The founding Trustees of Charles Causley Trust will be delighted with the poems that have resulted from Alyson’s residency, and especially her recently published On Ridgegrove Hill, from Atlantic Press. It is a beautifully produced publication and the combining qualities of the poetry and design sing loudly for the adventure of opening Charles Causley’s House, and the value of creating space and time for artists. Throughout On Ridgegrove Hill, the experience of the house, the residency, and Causley and Launceston’s inspiration are strongly felt.

“I loved being poet-in-residence in Cyprus Well,” she says. “From the very first moment that I stepped down into the front room, I felt at peace. It was utterly instinctive – and unexpected. Entering that house was as easy as slipping a hand into a glove. Who knows why this happened – but the feeling of ease never left me for the whole duration of the residency. There was a spaciousness and intensity of quiet, enough time and space to dedicate myself to my work for a sustained period of time with very few distractions.”

“A gaggle of new poems took me by surprise towards the end of the residency,” she recalls. “I remember their arrival clearly: it was around 5 in the morning and something had woken me up. I opened the curtains. It was still dark. I reached for my notebook and began to scribble. Poem after poem erupted out of me. I was like a volcano spewing out its lava. These poems, along with notes from journals that I kept during the residency, became On Ridgegrove Hill.

On Ridgegrove Hill is a simply beautiful chapbook, wonderfully designed Phyllida Bluemel, an MA student at Falmouth University.

“We wanted the book to recreate the space of the residency, particularly the quietness, the unique mood of the house,” says Phyllida. “The lines that sprawl across the pages are real map lines, tracing some of the roads around Launceston, including Ridgegrove Hill, and they flow into the illustrations, which sketch out spaces inside Causley’s home – the landscape Alyson inhabited for the residency. I liked the idea of Alyson walking some of the same paths as Causley, both literally around North Cornwall and in her work & thoughts. The map lines create nice by-chance resonances, e.g. the steepness of the line on ‘So steep your legs hurt’, or the ley-lines in ‘Trecarrell Manor’.”

This commitment to inhabiting the experience of Alyson’s residency, created an exciting partnership. “The design and the poetry were really collaborative,” Phyllida continues. “It was important for the text and the imagery to be in conversation, the weight of the lines matching the text. The spaces in the poetry and on the page were thought about as one whole thing, rather than two separate things – and in this way the book became something that had a life of its own.”

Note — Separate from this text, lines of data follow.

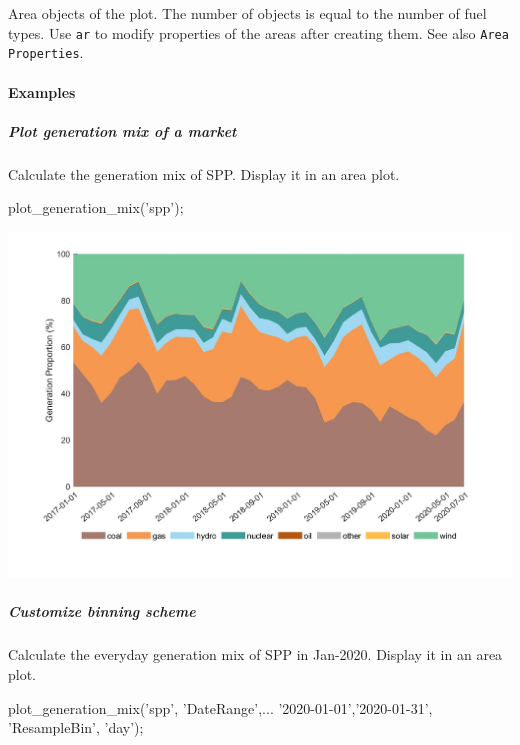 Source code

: \documentclass[11pt]{article}
\numberwithin{equation}{section}
\numberwithin{table}{section}
\numberwithin{figure}{section}
\begin{document}
Area objects of the plot. The number of objects is equal to the number of fuel types. Use \verb!ar! to modify properties of the areas after creating them. See also \verb!Area Properties!.



\paragraph{Examples}
\subparagraph{Plot generation mix of a market}

Calculate the generation mix of SPP. Display it in an area plot.

\begin{Code}
  plot_generation_mix('spp');
\end{Code}

\begin{center}
  \noindent\includegraphics[width=\textwidth]{figures/plot_generation_mix_example1.jpg}
\end{center}

\subparagraph{Customize binning scheme}

Calculate the everyday generation mix of SPP in Jan-2020. Display it in an area plot.

\begin{Code}
  plot_generation_mix('spp', 'DateRange',...
  {'2020-01-01','2020-01-31'}, 'ResampleBin', 'day');
\end{Code}
\end{document}
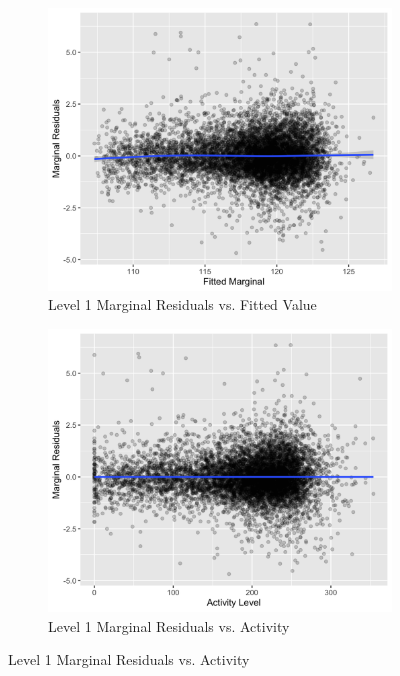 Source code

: \documentclass[12pt,twoside,letterpaper]{article}
\theoremstyle{definition}
\theoremstyle{definition}
\begin{document}
\begin{figure}[H] 
\centering
\begin{subfigure}[b]{0.475\textwidth}
\centering
\includegraphics[width=\textwidth]{pics/mar resid fit.png}
\caption[]%
{{\small Level 1 Marginal Residuals vs. Fitted Value}}
\label{fig: mar resid v fit}
\end{subfigure}
\hfill
\begin{subfigure}[b]{0.475\textwidth}
\centering
\includegraphics[width=\textwidth]{pics/mar resid act.png}
\caption[]%
{{\small Level 1 Marginal Residuals vs. Activity}}

\end{subfigure}
\end{figure}
\end{document}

This collaboration resonated strongly with Alyson, and contributed to a freedom in the compilation. “I can say that I loved working with a designer,” Alyson says, “and that I’ve been delighted with people’s responses to the book. It was also really good to use excerpts from journals alongside the poems – and to be able to range across the page in a way that’s much freer, much more anarchic than usual. I started out making artist’s books in collaboration with an artist called Penelope Downes nearly twenty years ago – and so perhaps it’s a regression rather than a progression. A looping back that reminds me of the delight involved in taking so much care about how the words look on the page, what kind of paper is used, the colour of the paper, the weight and texture – the art of the book as well as the art of the words and poems. It’s like making a little performance on paper.”

Phyllida was not the only collaborator. “Penelope Shuttle came to stay in the house for a couple of days,” says Alyson. “She’s a good friend from the years when I lived in Falmouth and was so generously welcomed into the Falmouth Poetry Group. We spent hours in the house reading poems and babbling about all things poetic, sitting in Causley’s chairs and imagining what it must have been like when he was alive.”

Penelope Shuttle’s visit was to provide a strong link to the time when Causley lived in the house. “I was very moved to hear that she and her late husband, Peter Redgrove, had come to Launceston to meet Charles Causley,” says Alyson, “and it reminded me of the strong threads that run through Cornwall connecting poets from one corner of the county to the other. There was a very special moment when Penny approached Causley’s typewriter in the study. Her fingers hovered over the keys for half a minute or so before descending to touch them. I was asking permission from Charles, she said later, by way of explanation.”

Unusually, Penelope Shuttle also contributes to the collection as a ‘guest poet’. “When I was putting On Ridgegrove Hill together, I asked Penny if she’d like to contribute a poem,” says Alyson. “Having her poem in the book is my way of honouring the importance of friendship between poets in the past as well as the present. And I like the idea that books can contain poems by people other than the poet – it goes a small way to reflecting the fact that none of us work in isolation.”

Causley’s own work became a key connection for Alyson. “To be honest,” she admits, “I wasn’t that familiar with his work before the residency. I knew the most popular poems, but that was about it. Over the six months in his house though, I dedicated myself to getting to know his work better.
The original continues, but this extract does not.